Digital Diet



From an early age, technology is placed into the hands of children. Kids are arriving in school at 5 years old lacking the dexterity to hold a pencil. Fine motor skills are troublesome as is the lack of exercise and outdoor experiences. There is a tendency to use screens to soothe and pacify kids, which sets patterned precedence of relying on devices to placate emotions. Plagiarism and cheating are on the rise while critical thinking has declined. Students struggle with using technology as a productivity tool, focusing instead on entertainment, social apps, and gaming. Multi-tasking is learned at a young age and productivity is decreased and performance drops.

From a physical health standpoint, obesity is among the most harmful effects of technology addiction as people tend to eat unhealthy snacks and exercise less while engrossed in their devices. Also, take heed of the exhaustive list of other health-related issues: circulation problems, poor posture, headaches, loss of hearing, tendonitis, and poor eyesight. Furthermore is the lack of quality sleep. Sleep is governed by the production of melatonin, the hormone which cues the brain that it is time to sleep. The absorption of blue light through the eyes delays the release of melatonin, making falling asleep troublesome.

What is even more dangerous is that people become addicted to technology which has a detrimental effect on family and social life. Online gaming, gambling, and overshopping becomes habit-forming and erodes relationships. The obsession over notifications creates a constant need for attention. For example, Snapchat can elevate immediate gratification needs and encourages rapid response, before the message disappears. With every notification, a new release dopamine makes us crave more. We look forward to that next hit of addictive dopamine.

The immediacy that technology offers is causing much codependence. Teens have a difficult time to become independent thinkers, texting parents several times a day for advice on simple matters. Codependency among adult relationships is also exacerbated through the overuse of technology. We have no alone time. Instead of appreciating solitude, we dwell on feelings of loneliness and fear of missing out. By replacing real-life interaction with online communication, we lose the ability to read social cues like tone of voice, facial expression, and body language.

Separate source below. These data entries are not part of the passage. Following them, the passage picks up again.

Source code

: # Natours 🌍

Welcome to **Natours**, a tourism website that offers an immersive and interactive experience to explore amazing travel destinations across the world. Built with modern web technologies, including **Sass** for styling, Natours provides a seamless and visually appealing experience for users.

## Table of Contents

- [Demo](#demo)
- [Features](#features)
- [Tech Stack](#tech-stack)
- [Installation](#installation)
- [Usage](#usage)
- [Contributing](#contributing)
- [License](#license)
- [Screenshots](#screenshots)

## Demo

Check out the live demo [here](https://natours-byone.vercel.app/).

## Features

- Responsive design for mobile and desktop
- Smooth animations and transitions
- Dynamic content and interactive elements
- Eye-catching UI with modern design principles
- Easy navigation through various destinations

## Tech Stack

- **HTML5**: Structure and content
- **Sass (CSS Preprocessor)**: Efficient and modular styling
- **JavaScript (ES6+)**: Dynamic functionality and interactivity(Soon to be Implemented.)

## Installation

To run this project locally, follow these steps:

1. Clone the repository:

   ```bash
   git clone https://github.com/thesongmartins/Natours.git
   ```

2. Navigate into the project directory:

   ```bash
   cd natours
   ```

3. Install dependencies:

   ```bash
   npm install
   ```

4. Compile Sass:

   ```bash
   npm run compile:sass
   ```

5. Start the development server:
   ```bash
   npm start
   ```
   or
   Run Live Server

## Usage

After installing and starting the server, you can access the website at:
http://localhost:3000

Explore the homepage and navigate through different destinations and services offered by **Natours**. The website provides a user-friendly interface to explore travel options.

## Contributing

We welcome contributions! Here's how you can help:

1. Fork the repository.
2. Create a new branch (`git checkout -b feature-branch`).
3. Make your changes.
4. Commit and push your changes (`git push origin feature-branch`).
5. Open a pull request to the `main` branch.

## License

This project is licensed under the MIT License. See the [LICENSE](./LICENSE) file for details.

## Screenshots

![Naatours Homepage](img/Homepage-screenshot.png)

At face value, technology seems to bring people together, but not without sacrificing deeper relationships as quality social bonds are replaced with numerous shallow “friends” in social networks.

There is no turning back and reversing the course of technology. We do need to curb our dependence and find a balance, so the benefits of technology outweigh the adverse side effects. Apps that monitor health and promote productivity can undoubtedly offer a counterbalance. There is no expectation to live unplugged for days as a Luddite. The research continues on the good and bad effects of technology, but studies agree that technology is changing the way we think and respond.

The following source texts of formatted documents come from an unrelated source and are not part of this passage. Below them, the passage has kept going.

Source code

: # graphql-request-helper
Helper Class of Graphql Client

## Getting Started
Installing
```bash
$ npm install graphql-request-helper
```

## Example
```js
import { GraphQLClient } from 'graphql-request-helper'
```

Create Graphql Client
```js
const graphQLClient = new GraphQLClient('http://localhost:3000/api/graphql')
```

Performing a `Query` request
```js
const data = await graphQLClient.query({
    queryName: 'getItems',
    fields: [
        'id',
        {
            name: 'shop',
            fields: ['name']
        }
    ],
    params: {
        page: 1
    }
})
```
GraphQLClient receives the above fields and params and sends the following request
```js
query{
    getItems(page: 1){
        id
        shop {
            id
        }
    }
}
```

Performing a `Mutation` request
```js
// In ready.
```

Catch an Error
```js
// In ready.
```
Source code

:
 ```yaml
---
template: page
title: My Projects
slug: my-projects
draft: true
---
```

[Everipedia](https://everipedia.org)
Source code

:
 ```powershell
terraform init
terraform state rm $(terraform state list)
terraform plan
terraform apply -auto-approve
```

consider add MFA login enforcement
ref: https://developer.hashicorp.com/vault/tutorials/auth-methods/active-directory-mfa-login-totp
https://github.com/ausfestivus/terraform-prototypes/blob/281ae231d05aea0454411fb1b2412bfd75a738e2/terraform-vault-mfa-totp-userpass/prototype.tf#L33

It has never been more important to find balance and reclaim control of our lives. That balance will look different for everyone. Research shows that having no access to digital life can have a detrimental effect. There is no room for an extreme viewpoint. There is no prescribed method. No one-size-fits-all solution.

Exercise:
  1. Download an app like Quality Time to monitor your smartphone use. Or use iPhone Screen Time to monitor your usage. The data will not lie. Use that diary of information to then develop a personal plan to dial back where you see the need.
  2. Turn off your notifications.
  3. Limit screen time before bed.
  4. Do not sleep with your phone.
  5. Develop phone-free meal time.
  6. Set specific times to check email and social media.
  7. Limit your amount of social accounts.
  8. Adopt the one-thing-at-a-time policy and ban multi-tasking.
  9. Find an accountability partner.
  10. Tell people your boundaries.

At the end of the week process through these questions:
  • What did your data reveal to you? 
  • Where do you feel the need to make changes?
  • How did reducing your screen time increase your quality of life?
  • How can you use your success to inspire others and create a ripple effect?

So here’s the thing, if you have ever lost your phone or dealt with a dying battery, you understand the urgency technology instills. And when you know how your brain works, you become more cognizant of your propensities and can better self-regulate. Draw that line of demarcation. The next time you have the urge to snap a selfie or post a picture of your lunch, see if you can resist.

My Life’s Lesson: Reducing my screen time has opened my eyes to the real world and has indeed increased my face-to-face relationships and happiness.

From the sweetest spot in my heart to yours, may your week be simplified with peace and happiness.